If you are wondering

How to use seed data defined in one dbt project in another

How dbt packages work under the hood

Caveats to be aware of when using assets cross-projects

This post is for you. In this post, we will go over how to use packaging in dbt to reuse assets and how packaging works under the hood. By the end of this post, you will know how to access seed data cross-projects.

2. Ways to reuse seed data across multiple dbt projects

2.1. Code setup

Use this repository to follow along: import_dbt .

2.1.1. Prerequisites

  1. Python

Clone and cd into this repo:

git clone https://github.com/josephmachado/import_dbt.git
cd import_dbt

2.1.2. Setup project environment

We will download the package project_1 into the dbt project project_2.

cd project_2

# remove virtual env files and duck db files from prior runs
rm -rf myenv
rm -rf *.duckdb

# set up venv
python -m venv myenv
source myenv/bin/activate
pip install -r requirements.txt
source myenv/bin/activate

# Clean out old dbt files
dbt clean

2.2. Turn the source repo into a dbt package

You can create a package if you have a dbt project . With a defined package, other dbt projects can reuse your models, seed data, and macros (e.g., dbt utils ).

dbt package

2.2.1. Define package version in dbt_project.yml

Before you create a package, you need to define its version. Most software packages follow semantic versioning to ensure backward portability and indicate when there may be breaking changes, and dbt recommends it as well.

Define the package name and its version in your dbt_project.yml file.

We can see in our project_1 we define the package details in its dbt_project.yml file

name: project_1
version: 0.0.1
config-version: 2
...

2.2.2. Store your package for other dbt projects to reference

After defining the package name and version, you need to store your dbt package in a location accessible to other dbt projects that may reference your package.

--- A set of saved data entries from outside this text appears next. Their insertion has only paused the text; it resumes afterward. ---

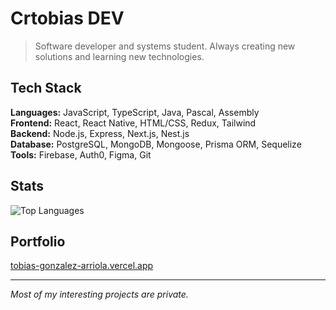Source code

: # Crtobias DEV

> Software developer and systems student. Always creating new solutions and learning new technologies.

## Tech Stack

**Languages:** JavaScript, TypeScript, Java, Pascal, Assembly  
**Frontend:** React, React Native, HTML/CSS, Redux, Tailwind  
**Backend:** Node.js, Express, Next.js, Nest.js  
**Database:** PostgreSQL, MongoDB, Mongoose, Prisma ORM, Sequelize  
**Tools:** Firebase, Auth0, Figma, Git

## Stats

![Top Languages](https://github-readme-stats.vercel.app/api/top-langs/?username=crtobias&theme=dark&show_icons=true&hide_border=false&layout=compact)

## Portfolio

[tobias-gonzalez-arriola.vercel.app](https://tobias-gonzalez-arriola.vercel.app/)

---
*Most of my interesting projects are private.*
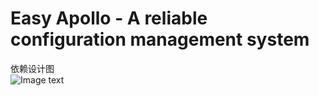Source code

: # Easy Apollo - A reliable configuration management system
依赖设计图  
![Image text](https://s.daxiang.com/group1/M00/00/7D/CqchN19AirmACw8kAACdtRGXENI086.png)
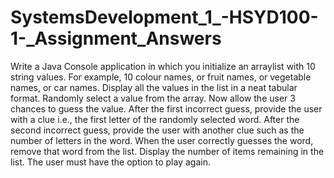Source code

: # SystemsDevelopment_1_-HSYD100-1-_Assignment_Answers

Write a Java Console application in which you initialize an arraylist with 10 string 
values. For example, 10 colour names, or fruit names, or vegetable names, or car 
names. Display all the values in the list in a neat tabular format. Randomly select a 
value from the array. Now allow the user 3 chances to guess the value. After the first 
incorrect guess, provide the user with a clue i.e., the first letter of the randomly selected 
word. After the second incorrect guess, provide the user with another clue such as the 
number of letters in the word. When the user correctly guesses the word, remove that 
word from the list. Display the number of items remaining in the list. The user must 
have the option to play again.

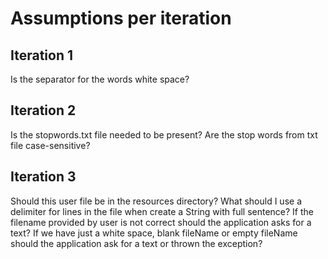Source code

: # Assumptions per iteration

## Iteration 1

Is the separator for the words white space?

## Iteration 2
Is the stopwords.txt file needed to be present?
Are the stop words from txt file case-sensitive?

## Iteration 3
Should this user file be in the resources directory?
What should I use a delimiter for lines in the file when create a String with full sentence?
If the filename provided by user is not correct should the application asks for a text?
If we have just a white space, blank fileName or empty fileName should the application ask for a text or thrown the exception?
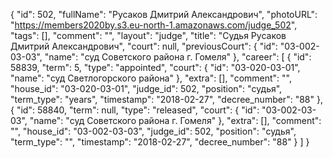 {
    "id": 502,
    "fullName": "Русаков Дмитрий Александрович",
    "photoURL": "https://members2020by.s3.eu-north-1.amazonaws.com/judge_502",
    "tags": [],
    "comment": "",
    "layout": "judge",
    "title": "Судья Русаков Дмитрий Александрович",
    "court": null,
    "previousCourt": {
        "id": "03-002-03-03",
        "name": "суд Советского района г. Гомеля"
    },
    "career": [
        {
            "id": 58839,
            "term": 5,
            "type": "appointed",
            "court": {
                "id": "03-020-03-01",
                "name": "суд Светлогорского района"
            },
            "extra": [],
            "comment": "",
            "house_id": "03-020-03-01",
            "judge_id": 502,
            "position": "судья",
            "term_type": "years",
            "timestamp": "2018-02-27",
            "decree_number": "88"
        },
        {
            "id": 58840,
            "term": null,
            "type": "released",
            "court": {
                "id": "03-002-03-03",
                "name": "суд Советского района г. Гомеля"
            },
            "extra": [],
            "comment": "",
            "house_id": "03-002-03-03",
            "judge_id": 502,
            "position": "судья",
            "term_type": "",
            "timestamp": "2018-02-27",
            "decree_number": "88"
        }
    ]
}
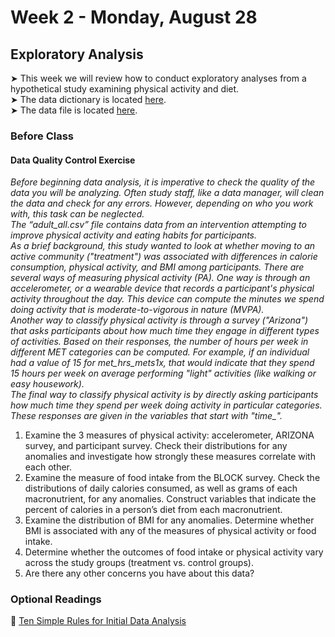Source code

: # Week 2 - Monday, August 28

## Exploratory Analysis

&#x27A4; This week we will review how to conduct exploratory analyses from a hypothetical study examining physical activity and diet.  
&#x27A4; The data dictionary is located [here](data_dictionary.xlsx).  
&#x27A4; The data file is located [here](adult_all.csv).  

### Before Class

#### Data Quality Control Exercise

*Before beginning data analysis, it is imperative to check the quality of the data you will be analyzing. Often study staff, like a data manager, will clean the data and check for any errors. However, depending on who you work with, this task can be neglected.  
The “adult_all.csv” file contains data from an intervention attempting to improve physical activity and eating habits for participants.* <br />
*As a brief background, this study wanted to look at whether moving to an active community ("treatment") was associated with differences in calorie consumption, physical activity, and BMI among participants. There are several ways of measuring physical activity (PA). One way is through an accelerometer, or a wearable device that records a participant's physical activity throughout the day. This device can compute the minutes we spend doing activity that is moderate-to-vigorous in nature (MVPA).  
Another way to classify physical activity is through a survey ("Arizona") that asks participants about how much time they engage in different types of activities. Based on their responses, the number of hours per week in different MET categories can be computed. For example, if an individual had a value of 15 for met_hrs_mets1x, that would indicate that they spend 15 hours per week on average performing "light" activities (like walking or easy housework).  
The final way to classify physical activity is by directly asking participants how much time they spend per week doing activity in particular categories. These responses are given in the variables that start with "time_".*

1.	Examine the 3 measures of physical activity: accelerometer, ARIZONA survey, and participant survey. Check their distributions for any anomalies and investigate how strongly these measures correlate with each other.
2.	Examine the measure of food intake from the BLOCK survey. Check the distributions of daily calories consumed, as well as grams of each macronutrient, for any anomalies. Construct variables that indicate the percent of calories in a person’s diet from each macronutrient.
3.	Examine the distribution of BMI for any anomalies. Determine whether BMI is associated with any of the measures of physical activity or food intake.
4.	Determine whether the outcomes of food intake or physical activity vary across the study groups (treatment vs. control groups).
5.	Are there any other concerns you have about this data?


### Optional Readings

📖 [Ten Simple Rules for Initial Data Analysis](https://journals.plos.org/ploscompbiol/article?id=10.1371/journal.pcbi.1009819)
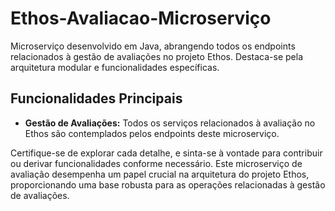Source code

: # Ethos-Avaliacao-Microserviço

Microserviço desenvolvido em Java, abrangendo todos os endpoints relacionados à gestão de avaliações no projeto Ethos. Destaca-se pela arquitetura modular e funcionalidades específicas.

## Funcionalidades Principais

- **Gestão de Avaliações:** Todos os serviços relacionados à avaliação no Ethos são contemplados pelos endpoints deste microserviço.

Certifique-se de explorar cada detalhe, e sinta-se à vontade para contribuir ou derivar funcionalidades conforme necessário. Este microserviço de avaliação desempenha um papel crucial na arquitetura do projeto Ethos, proporcionando uma base robusta para as operações relacionadas à gestão de avaliações.
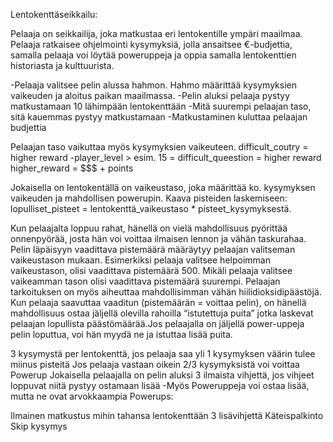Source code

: 
Lentokenttäseikkailu:

Pelaaja on seikkailija, joka matkustaa eri lentokentille ympäri maailmaa. Pelaaja ratkaisee ohjelmointi kysymyksiä, jolla ansaitsee €-budjettia, samalla pelaaja voi löytää poweruppeja ja oppia samalla lentokenttien historiasta ja kulttuurista.

-Pelaaja valitsee pelin alussa hahmon. Hahmo määrittää kysymyksien vaikeuden ja aloitus paikan maailmassa. -Pelin aluksi pelaaja pystyy matkustamaan 10 lähimpään lentokenttään -Mitä suurempi pelaajan taso, sitä kauemmas pystyy matkustamaan -Matkustaminen kuluttaa pelaajan budjettia

Pelaajan taso vaikuttaa myös kysymyksien vaikeuteen.
difficult_coutry = higher reward -player_level > esim. 15 = difficult_queestion = higher reward
higher_reward = $$$ + points

Jokaisella on lentokentällä on vaikeustaso, joka määrittää ko. kysymyksen vaikeuden ja mahdollisen powerupin. Kaava pisteiden laskemiseen: lopulliset_pisteet = lentokenttä_vaikeustaso * pisteet_kysymyksestä.

Kun pelaajalta loppuu rahat, hänellä on vielä mahdollisuus pyörittää onnenpyörää, josta hän voi voittaa ilmaisen lennon ja vähän taskurahaa. Pelin läpäisyyn vaadittava pistemäärä määräytyy pelaajan valitseman vaikeustason mukaan. Esimerkiksi pelaaja valitsee helpoimman vaikeustason, olisi vaadittava pistemäärä 500. Mikäli pelaaja valitsee vaikeamman tason olisi vaadittava pistemäärä suurempi. Pelaajan tarkoituksen on myös aiheuttaa mahdollisimman vähän hiilidioksidipäästöjä. Kun pelaaja saavuttaa vaaditun (pistemäärän = voittaa pelin), on hänellä mahdollisuus ostaa jäljellä olevilla rahoilla “istutettuja puita” jotka laskevat pelaajan lopullista päästömäärää.Jos pelaajalla on jäljellä power-uppeja pelin loputtua, voi hän myydä ne ja istuttaa lisää puita.

3 kysymystä per lentokenttä, jos pelaaja saa yli 1 kysymyksen väärin tulee miinus pisteitä
Jos pelaaja vastaan oikein 2/3 kysymyksistä voi voittaa Powerup
Jokaisella pelaajalla on pelin aluksi 3 ilmaista vihjettä, jos vihjeet loppuvat niitä pystyy ostamaan lisää -Myös Poweruppeja voi ostaa lisää, mutta ne ovat arvokkaampia
Powerups:

Ilmainen matkustus mihin tahansa lentokenttään
3 lisävihjettä
Käteispalkinto
Skip kysymys
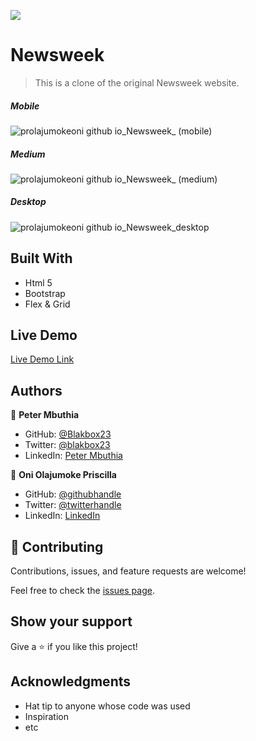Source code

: ![](https://img.shields.io/badge/Microverse-blueviolet)

# Newsweek

> This is a clone of the original Newsweek website.

##### Mobile

![prolajumokeoni github io_Newsweek_ (mobile)](https://user-images.githubusercontent.com/69638013/113995529-3ccef800-984e-11eb-822a-441826fe3f0d.png)

##### Medium

![prolajumokeoni github io_Newsweek_ (medium)](https://user-images.githubusercontent.com/69638013/113995546-40fb1580-984e-11eb-97c2-fdf2cf62aa5f.png)

##### Desktop

![prolajumokeoni github io_Newsweek_desktop](https://user-images.githubusercontent.com/69638013/113995874-8c152880-984e-11eb-8e8f-8d6f98662881.png)

## Built With

- Html 5
- Bootstrap
- Flex & Grid

## Live Demo

[Live Demo Link](https://prolajumokeoni.github.io/Newsweek/)

## Authors

👤 **Peter Mbuthia**

- GitHub: [@Blakbox23](https://github.com/blakbox23)
- Twitter: [@blakbox23](https://twitter.com/blakbox23)
- LinkedIn: [Peter Mbuthia](https://www.linkedin.com/in/peter-mbuthia-b15791182/)

👤 **Oni Olajumoke Priscilla**

- GitHub: [@githubhandle](https://github.com/prolajumokeoni)
- Twitter: [@twitterhandle](https://twitter.com/prolajumokeoni)
- LinkedIn: [LinkedIn](https://www.linkedin.com/in/olajumoke-priscilla-oni-44a48b162/)

## 🤝 Contributing

Contributions, issues, and feature requests are welcome!

Feel free to check the [issues page](https://github.com/prolajumokeoni/Newsweek/issues).

## Show your support

Give a ⭐️ if you like this project!

## Acknowledgments

- Hat tip to anyone whose code was used
- Inspiration
- etc
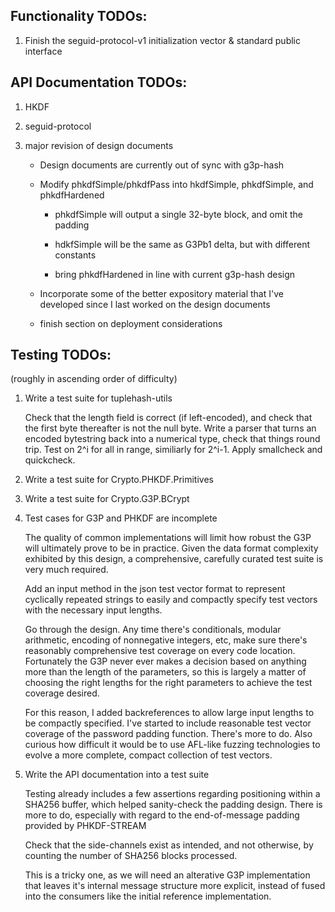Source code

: ## Functionality TODOs:

1. Finish the seguid-protocol-v1 initialization vector & standard public interface

## API Documentation TODOs:

1.  HKDF

2.  seguid-protocol

3.  major revision of design documents

    * Design documents are currently out of sync with g3p-hash

    * Modify phkdfSimple/phkdfPass into hkdfSimple, phkdfSimple, and phkdfHardened
        * phkdfSimple will output a single 32-byte block, and omit the padding

        * hdkfSimple will be the same as G3Pb1 delta, but with different constants

        * bring phkdfHardened in line with current g3p-hash design

    * Incorporate some of the better expository material that I've developed since I last worked on the design documents

    * finish section on deployment considerations

## Testing TODOs:

(roughly in ascending order of difficulty)

1.  Write a test suite for tuplehash-utils

    Check that the length field is correct (if left-encoded), and check that the first byte thereafter is not the null byte. Write a parser that turns an encoded bytestring back into a numerical type, check that things round trip. Test on 2^i for all in range, similiarly for 2^i-1. Apply smallcheck and quickcheck.

2.  Write a test suite for Crypto.PHKDF.Primitives

3.  Write a test suite for Crypto.G3P.BCrypt

4.  Test cases for G3P and PHKDF are incomplete

    The quality of common implementations will limit how robust the G3P will ultimately prove to be in practice. Given the data format complexity exhibited by this design, a comprehensive, carefully curated test suite is very much required.

    Add an input method in the json test vector format to represent cyclically repeated strings to easily and compactly specify test vectors with the necessary input lengths.

    Go through the design.  Any time there's conditionals, modular arithmetic, encoding of nonnegative integers, etc, make sure there's reasonably comprehensive test coverage on every code location. Fortunately the G3P never ever makes a decision based on anything more than the length of the parameters, so this is largely a matter of choosing the right lengths for the right parameters to achieve the test coverage desired.

    For this reason, I added backreferences to allow large input lengths to be compactly specified.  I've started to include reasonable test vector coverage of the password padding function. There's more to do. Also curious how difficult it would be to use AFL-like fuzzing technologies to evolve a more complete, compact collection of test vectors.

5.  Write the API documentation into a test suite

    Testing already includes a few assertions regarding positioning within a SHA256 buffer, which helped sanity-check the padding design. There is more to do, especially with regard to the end-of-message padding provided by PHKDF-STREAM

    Check that the side-channels exist as intended, and not otherwise, by counting the number of SHA256 blocks processed.

    This is a tricky one, as we will need an alterative G3P implementation that leaves it's internal message structure more explicit, instead of fused into the consumers like the initial reference implementation.
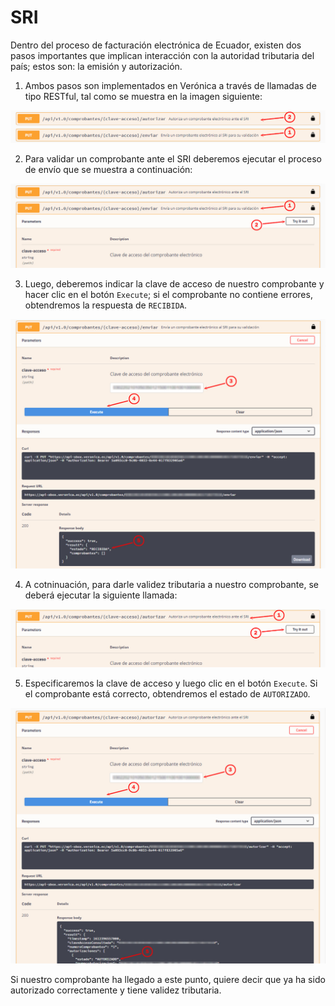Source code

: # SRI
Dentro del proceso de facturación electrónica de Ecuador, existen dos pasos importantes que implican interacción con la autoridad tributaria del país; estos son: la emisión y autorización.

1. Ambos pasos son implementados en Verónica a través de llamadas de tipo RESTful, tal como se muestra en la imagen siguiente:
<img src="https://raw.githubusercontent.com/rp-consulting/veronica-api-doc/main/static/veronica-sri-1.jpg" width="600">

2. Para validar un comprobante ante el SRI deberemos ejecutar el proceso de envío que se muestra a continuación:
<img src="https://raw.githubusercontent.com/rp-consulting/veronica-api-doc/main/static/veronica-sri-2.jpg" width="600">

3. Luego, deberemos indicar la clave de acceso de nuestro comprobante y hacer clic en el botón `Execute`; si el comprobante no contiene errores, obtendremos la respuesta de `RECIBIDA`.
<img src="https://raw.githubusercontent.com/rp-consulting/veronica-api-doc/main/static/veronica-sri-3.jpg" width="600">

4. A cotninuación, para darle validez tributaria a nuestro comprobante, se deberá ejecutar la siguiente llamada:
<img src="https://raw.githubusercontent.com/rp-consulting/veronica-api-doc/main/static/veronica-sri-4.jpg" width="600">

5. Especificaremos la clave de acceso y luego clic en el botón `Execute`. Si el comprobante está correcto, obtendremos el estado de `AUTORIZADO`.
<img src="https://raw.githubusercontent.com/rp-consulting/veronica-api-doc/main/static/veronica-sri-5.jpg" width="600">

Si nuestro comprobante ha llegado a este punto, quiere decir que ya ha sido autorizado correctamente y tiene validez tributaria.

dbt packages support storing in

  1. dbt package hub: dbt’s package hub is public. You can reference a package with a unique name.
  2. a git server: You can directly reference a git link from the hosted git repo. E.g., you can use Github/Gitlab. You need to reference the package git URL.
  3. Company’s internal code hosting service: Most companies host packaged code (e.g., jar, etc.) on an internal server. You can also use this option.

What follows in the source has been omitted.